Thyroid disorders, both overactive and underactive, can trigger a type of diffuse shedding called telogen effluvium, where large numbers of hairs shift into their resting phase and fall out simultaneously. Checking thyroid function with a simple blood draw can confirm or rule this out. Vitamin B12 levels may also be tested, with optimal levels for hair health falling between 300 and 1,000 ng/L.
Scalp Biopsy
When the diagnosis remains unclear after examination, trichoscopy, and blood work, a scalp biopsy provides definitive answers. This involves removing one or two small 4mm circles of skin (about the size of a pencil eraser) under local anesthesia. The procedure is quick and typically leaves a tiny scar hidden by surrounding hair.
Where the sample is taken from matters. For scarring alopecia, the biopsy should come from the edge of the affected area rather than the center, because the center may show only scar tissue without the active disease process that reveals the underlying cause. For non-scarring types like alopecia areata or pattern hair loss, the sample comes from within the thinning area itself.
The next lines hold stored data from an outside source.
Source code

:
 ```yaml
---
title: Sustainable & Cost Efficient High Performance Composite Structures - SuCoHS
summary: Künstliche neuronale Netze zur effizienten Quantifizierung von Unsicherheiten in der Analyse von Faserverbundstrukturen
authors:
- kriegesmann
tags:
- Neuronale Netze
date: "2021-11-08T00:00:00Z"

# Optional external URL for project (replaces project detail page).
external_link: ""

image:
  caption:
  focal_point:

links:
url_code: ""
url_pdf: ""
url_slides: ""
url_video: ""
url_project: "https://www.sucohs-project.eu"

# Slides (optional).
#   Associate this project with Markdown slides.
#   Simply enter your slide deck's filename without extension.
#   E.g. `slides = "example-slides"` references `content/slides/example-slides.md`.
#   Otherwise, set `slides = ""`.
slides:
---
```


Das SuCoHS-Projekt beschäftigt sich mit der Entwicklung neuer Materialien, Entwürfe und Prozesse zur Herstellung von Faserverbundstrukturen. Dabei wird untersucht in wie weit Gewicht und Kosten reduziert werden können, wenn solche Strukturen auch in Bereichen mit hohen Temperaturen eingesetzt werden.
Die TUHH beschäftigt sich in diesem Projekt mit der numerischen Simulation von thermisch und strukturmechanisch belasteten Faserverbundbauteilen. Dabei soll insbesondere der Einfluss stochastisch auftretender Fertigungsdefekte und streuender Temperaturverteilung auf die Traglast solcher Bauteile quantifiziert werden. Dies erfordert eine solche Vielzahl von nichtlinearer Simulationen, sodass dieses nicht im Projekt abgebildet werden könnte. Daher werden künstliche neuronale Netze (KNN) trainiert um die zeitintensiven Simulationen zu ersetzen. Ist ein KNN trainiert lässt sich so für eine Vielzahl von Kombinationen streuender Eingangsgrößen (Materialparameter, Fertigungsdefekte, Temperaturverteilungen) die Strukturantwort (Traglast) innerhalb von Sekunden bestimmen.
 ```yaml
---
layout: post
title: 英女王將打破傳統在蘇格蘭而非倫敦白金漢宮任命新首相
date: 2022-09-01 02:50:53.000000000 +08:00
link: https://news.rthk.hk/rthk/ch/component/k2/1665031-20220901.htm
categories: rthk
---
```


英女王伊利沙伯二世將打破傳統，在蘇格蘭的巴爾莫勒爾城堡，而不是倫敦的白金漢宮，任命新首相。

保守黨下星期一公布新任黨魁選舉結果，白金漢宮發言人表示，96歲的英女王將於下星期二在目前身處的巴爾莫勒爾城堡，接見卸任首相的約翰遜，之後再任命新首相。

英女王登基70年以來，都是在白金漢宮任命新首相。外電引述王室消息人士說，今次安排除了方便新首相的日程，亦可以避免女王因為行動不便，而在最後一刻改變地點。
How the tissue is sliced for examination also depends on the suspected diagnosis. For non-scarring hair loss, pathologists typically cut the sample horizontally, which lets them count hair follicles at different levels and assess miniaturization, the gradual shrinking of follicles that defines pattern hair loss. For scarring alopecia, one sample is cut horizontally and the other vertically, because certain inflammatory patterns sit at the junction between skin layers and can be missed in horizontal slices alone. The vertical view also lets the pathologist see the full thickness of skin in a single glance, which helps identify the specific type of scarring process at work.
Biopsy is especially valuable for distinguishing between conditions that look similar on the surface, such as alopecia areata versus early pattern hair loss, or between different types of scarring alopecia that require different treatment approaches.